Of course there are many countries or industries where this scenario is unthinkable; where unions and works councils just don't allow an environment for a redundancy ambush. But in the UK, Australia, the USA and more, it is absolutely possible, and is not uncommon practice.
And it's got me thinking. As HR professionals, why do we ever take this approach, given the impact it has on a person's personal life, career, and general well-being? What message are we sending to the remaining employees from whom we expect loyalty? What is the impact on a company's consumer brand? Where is the common decency and courtesy and professional respect in this methodology? What is the up-side exactly?
I hear some of you protesting, that all you can do is act upon the demands set by The Company and/or the business leaders you support. That you may not like doing the "terminator" deed but you have no choice under pressures coming from above. That this is the "cleanest" approach to avoid protracted hassle and to mitigate litigation risk.
But taking such a cold hearted approach, surely makes a mockery of our personal and professional values. And as for corporate values - whilst "The Company" may have met its legal obligations, is there not a moral obligation for a little humanity and care that should be also applied?
Ask yourself now - do you really and truly understand the full impact of this approach on the employee you're about to exit? And on the message it sends to everyone around them, and around you? Do you remember how it felt if it happened to you or someone you're close to? Have you ever made the effort to seek out someone who has been ambushed with redundancy, to gain an inkling of its impact on their life?
I know a HR leader who has effected countless restructures and layoffs over too many countries and too many years within his multi national employer. Many thousands of redundancies. He is adamant that all redundant employees be treated respectfully at all times and that the layoffs happen with no surprises; and has convinced all of his business leaders of the benefits of strong advance communication of the company's intent. Despite an environment with aggressive works councils and unions in place, he and his team have been able to manage these processes with minimal cost and time. They have maximised dignity and "face saving" for the exiting employees, and avoided shredding the company brand. Kudos to him for showing that redundancies can be handled well.
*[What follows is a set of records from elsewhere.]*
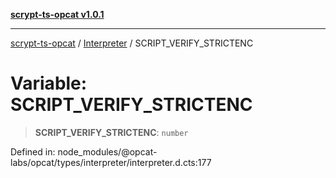 [**scrypt-ts-opcat v1.0.1**](../../../README.md)

***

[scrypt-ts-opcat](../../../README.md) / [Interpreter](../README.md) / SCRIPT\_VERIFY\_STRICTENC

# Variable: SCRIPT\_VERIFY\_STRICTENC

> **SCRIPT\_VERIFY\_STRICTENC**: `number`

Defined in: node\_modules/@opcat-labs/opcat/types/interpreter/interpreter.d.cts:177
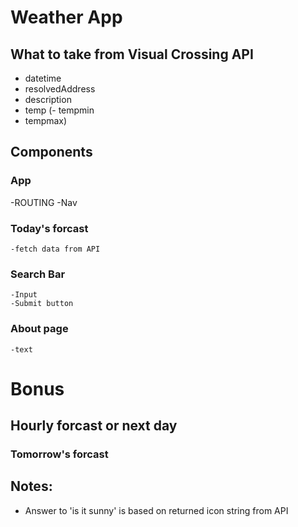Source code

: # Weather App

## What to take from Visual Crossing API

- datetime
- resolvedAddress
- description
- temp
  (- tempmin
- tempmax)

## Components

### App

-ROUTING
-Nav

### Today's forcast

    -fetch data from API

### Search Bar

    -Input
    -Submit button

### About page

    -text

# Bonus

## Hourly forcast or next day

### Tomorrow's forcast

## Notes:

- Answer to 'is it sunny' is based on returned icon string from API

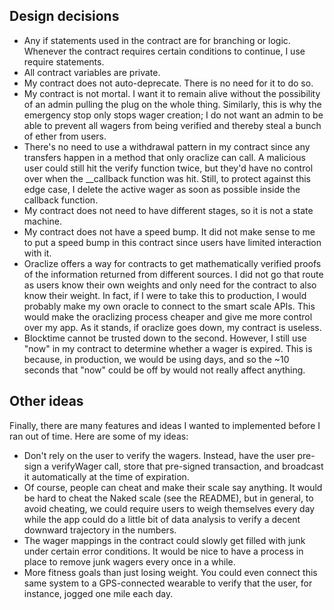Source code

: ## Design decisions
- Any if statements used in the contract are for branching or logic. Whenever the contract requires certain conditions to continue, I use require statements.
- All contract variables are private.
- My contract does not auto-deprecate. There is no need for it to do so.
- My contract is not mortal. I want it to remain alive without the possibility of an admin pulling the plug on the whole thing. Similarly, this is why the emergency stop only stops wager creation; I do not want an admin to be able to prevent all wagers from being verified and thereby steal a bunch of ether from users.
- There's no need to use a withdrawal pattern in my contract since any transfers happen in a method that only oraclize can call. A malicious user could still hit the verify function twice, but they'd have no control over when the __callback function was hit. Still, to protect against this edge case, I delete the active wager as soon as possible inside the callback function.
- My contract does not need to have different stages, so it is not a state machine.
- My contract does not have a speed bump. It did not make sense to me to put a speed bump in this contract since users have limited interaction with it.
- Oraclize offers a way for contracts to get mathematically verified proofs of the information returned from different sources. I did not go that route as users know their own weights and only need for the contract to also know their weight. In fact, if I were to take this to production, I would probably make my own oracle to connect to the smart scale APIs. This would make the oraclizing process cheaper and give me more control over my app. As it stands, if oraclize goes down, my contract is useless.
- Blocktime cannot be trusted down to the second. However, I still use "now" in my contract to determine whether a wager is expired. This is because, in production, we would be using days, and so the ~10 seconds that "now" could be off by would not really affect anything.

## Other ideas
Finally, there are many features and ideas I wanted to implemented before I ran out of time. Here are some of my ideas:

 - Don't rely on the user to verify the wagers. Instead, have the user pre-sign a verifyWager call, store that pre-signed transaction, and broadcast it automatically at the time of expiration.
 - Of course, people can cheat and make their scale say anything. It would be hard to cheat the Naked scale (see the README), but in general, to avoid cheating, we could require users to weigh themselves every day while the app could do a little bit of data analysis to verify a decent downward trajectory in the numbers.
 - The wager mappings in the contract could slowly get filled with junk under certain error conditions. It would be nice to have a process in place to remove junk wagers every once in a while.
 - More fitness goals than just losing weight. You could even connect this same system to a GPS-connected wearable to verify that the user, for instance, jogged one mile each day.
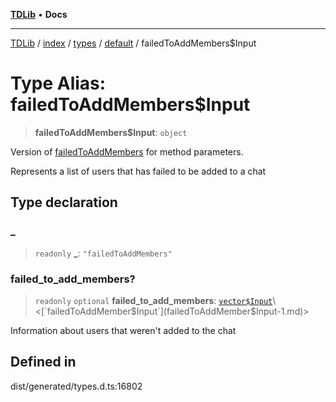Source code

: [**TDLib**](../../../../../../README.md) • **Docs**

***

[TDLib](../../../../../../modules.md) / [index](../../../../../README.md) / [types](../../../README.md) / [default](../README.md) / failedToAddMembers$Input

# Type Alias: failedToAddMembers$Input

> **failedToAddMembers$Input**: `object`

Version of [failedToAddMembers](failedToAddMembers-1.md) for method parameters.

Represents a list of users that has failed to be added to a chat

## Type declaration

### \_

> `readonly` **\_**: `"failedToAddMembers"`

### failed\_to\_add\_members?

> `readonly` `optional` **failed\_to\_add\_members**: [`vector$Input`](vector$Input.md)\<[`failedToAddMember$Input`](failedToAddMember$Input-1.md)\>

Information about users that weren't added to the chat

## Defined in

dist/generated/types.d.ts:16802
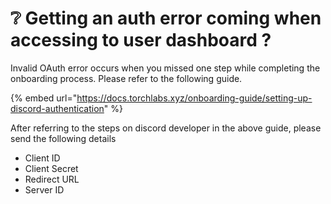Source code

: # ❔ Getting an auth error coming when accessing to user dashboard ?

Invalid OAuth error occurs when you missed one step while completing the onboarding process. Please refer to the following guide.

{% embed url="https://docs.torchlabs.xyz/onboarding-guide/setting-up-discord-authentication" %}

After referring to the steps on discord developer in the above guide, please send the following details

* Client ID
* Client Secret
* Redirect URL
* Server ID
I say shame on those HR professionals who allow, tolerate and effect those redundancy ambushes on employees who have lived up to their part of the employment contract. Even more shame on them when the events are timed right before key holiday periods like Christmas. And further shame for blaming their actions on the intangible will of "The Company" rather than because of the decisions of (real people) business leaders.
Shame, shame, shame.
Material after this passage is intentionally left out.